If we compare the stats for companies who led the way in falling revenues, then in the RBC-500 and the Fortune-500 they've dropped by 46%. The revenue loss at Stroygazconsulting involves a drop in Gazprom contracts, while at SuperValu the loss was caused by the company's inability to set up business services after absorbing 2000 stores in 2006, against the background of a fiercely competitive US market. Over six years the Super-Valu corporation went through four different CEOs, and in a business reconstruction program the corporation sold-off chunks of its business.

The ratings leaders in both systems for the category of income growth are both busily trading with the military. The Aviaremont corporation — whose income rocketed by 691% by consolidating factories — works on the repair and maintenance of aviation equipment, and on air defence systems.
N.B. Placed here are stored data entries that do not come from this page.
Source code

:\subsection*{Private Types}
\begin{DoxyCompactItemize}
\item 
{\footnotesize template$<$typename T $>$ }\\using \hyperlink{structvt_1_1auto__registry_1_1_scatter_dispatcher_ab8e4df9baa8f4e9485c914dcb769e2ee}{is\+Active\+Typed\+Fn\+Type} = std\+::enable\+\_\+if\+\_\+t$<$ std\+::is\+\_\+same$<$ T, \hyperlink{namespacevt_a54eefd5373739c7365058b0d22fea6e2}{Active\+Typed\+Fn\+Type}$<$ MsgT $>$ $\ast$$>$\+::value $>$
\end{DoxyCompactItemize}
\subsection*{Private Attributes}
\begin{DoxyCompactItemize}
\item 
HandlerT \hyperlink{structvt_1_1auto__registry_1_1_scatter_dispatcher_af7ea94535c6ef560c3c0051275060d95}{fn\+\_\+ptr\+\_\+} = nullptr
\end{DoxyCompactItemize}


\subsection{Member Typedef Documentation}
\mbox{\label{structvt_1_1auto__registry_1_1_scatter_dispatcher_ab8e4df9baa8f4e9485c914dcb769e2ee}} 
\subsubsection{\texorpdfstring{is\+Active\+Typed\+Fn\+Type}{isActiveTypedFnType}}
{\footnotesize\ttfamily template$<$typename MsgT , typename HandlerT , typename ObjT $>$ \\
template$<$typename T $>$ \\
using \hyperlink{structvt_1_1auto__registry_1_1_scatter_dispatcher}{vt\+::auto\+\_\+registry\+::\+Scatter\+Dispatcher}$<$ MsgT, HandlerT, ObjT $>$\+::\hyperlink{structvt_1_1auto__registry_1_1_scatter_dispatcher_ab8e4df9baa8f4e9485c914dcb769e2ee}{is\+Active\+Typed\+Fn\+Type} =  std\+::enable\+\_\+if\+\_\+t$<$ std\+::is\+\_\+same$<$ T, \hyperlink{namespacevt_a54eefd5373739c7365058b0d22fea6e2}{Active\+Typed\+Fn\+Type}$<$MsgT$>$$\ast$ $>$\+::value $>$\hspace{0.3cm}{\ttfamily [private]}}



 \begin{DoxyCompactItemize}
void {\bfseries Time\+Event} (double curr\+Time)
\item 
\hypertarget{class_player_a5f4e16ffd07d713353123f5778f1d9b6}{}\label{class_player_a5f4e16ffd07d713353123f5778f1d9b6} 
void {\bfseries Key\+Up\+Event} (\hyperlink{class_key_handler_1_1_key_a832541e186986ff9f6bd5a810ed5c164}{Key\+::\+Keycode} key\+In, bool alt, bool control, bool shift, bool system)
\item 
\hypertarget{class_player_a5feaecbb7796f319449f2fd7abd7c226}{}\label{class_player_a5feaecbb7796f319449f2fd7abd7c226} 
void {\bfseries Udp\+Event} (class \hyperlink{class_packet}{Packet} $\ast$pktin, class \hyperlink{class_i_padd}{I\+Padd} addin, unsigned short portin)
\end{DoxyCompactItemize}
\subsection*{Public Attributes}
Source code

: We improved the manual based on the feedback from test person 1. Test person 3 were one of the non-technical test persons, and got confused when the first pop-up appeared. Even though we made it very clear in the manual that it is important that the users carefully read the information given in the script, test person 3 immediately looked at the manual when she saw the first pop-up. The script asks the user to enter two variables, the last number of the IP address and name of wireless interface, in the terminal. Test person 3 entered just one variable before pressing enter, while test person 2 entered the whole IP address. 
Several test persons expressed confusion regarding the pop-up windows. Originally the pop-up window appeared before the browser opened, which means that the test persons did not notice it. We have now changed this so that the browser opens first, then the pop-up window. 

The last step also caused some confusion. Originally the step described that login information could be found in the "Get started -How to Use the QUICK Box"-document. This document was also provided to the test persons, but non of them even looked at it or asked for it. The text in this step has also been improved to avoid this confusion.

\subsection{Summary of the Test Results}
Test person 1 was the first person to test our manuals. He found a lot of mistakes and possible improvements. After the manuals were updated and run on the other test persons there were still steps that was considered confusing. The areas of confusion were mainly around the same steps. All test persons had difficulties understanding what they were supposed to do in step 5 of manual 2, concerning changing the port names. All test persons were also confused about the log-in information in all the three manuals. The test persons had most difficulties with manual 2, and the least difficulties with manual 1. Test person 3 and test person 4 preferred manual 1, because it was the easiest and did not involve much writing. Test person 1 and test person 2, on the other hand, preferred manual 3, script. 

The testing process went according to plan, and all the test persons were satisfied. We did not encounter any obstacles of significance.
Aviaremont is part of the Garnizon Holding Co, whose owners are — in turn — the Russian Ministry of Defense. Meanwhile in the USA the revenues of SpartanNash – a massive food, drinks, and consumer-goods supplier to American military bases – perked up by 203%. This triple-sized increase in sales is the result of a merger of the two companies, Spartan Stores and Nash Finch, in 2013.


The second major difference between the RBC-500 and the Fortune-500 is connected with disproportions in the Russian listings. This can be particularly seen in its regional structure. Moscow accounts for 60% of the company ratings, and 80% of the overall income figures. The Fortune-500 has no such clear regional leader – Texas, California and New York vie for the lead. Yet even if we combine these three, the total share of all three states wouldn't reach 40% of the number of companies — not even by income.

The RBC-500 listings either entirely fail to list, or barely represent whole sectors of industry – such as technology (1.1% compared to 9.1% of the Fortune-500) health care (0.1%, compared to 8%), or hotels and restaurants (a complete 0%, versus 1.1%). 


Two sectors – energy and resources – monopolize 52% of the RBC overall revenues. To make this kind of 'industry majority' from the Fortune-500, at least five different kinds of industry would have to be lumped together. Moreover, they would be utterly unrelated areas of business either services or technologies – finance, retail, high-tech, healthcare, media, and telecommunications.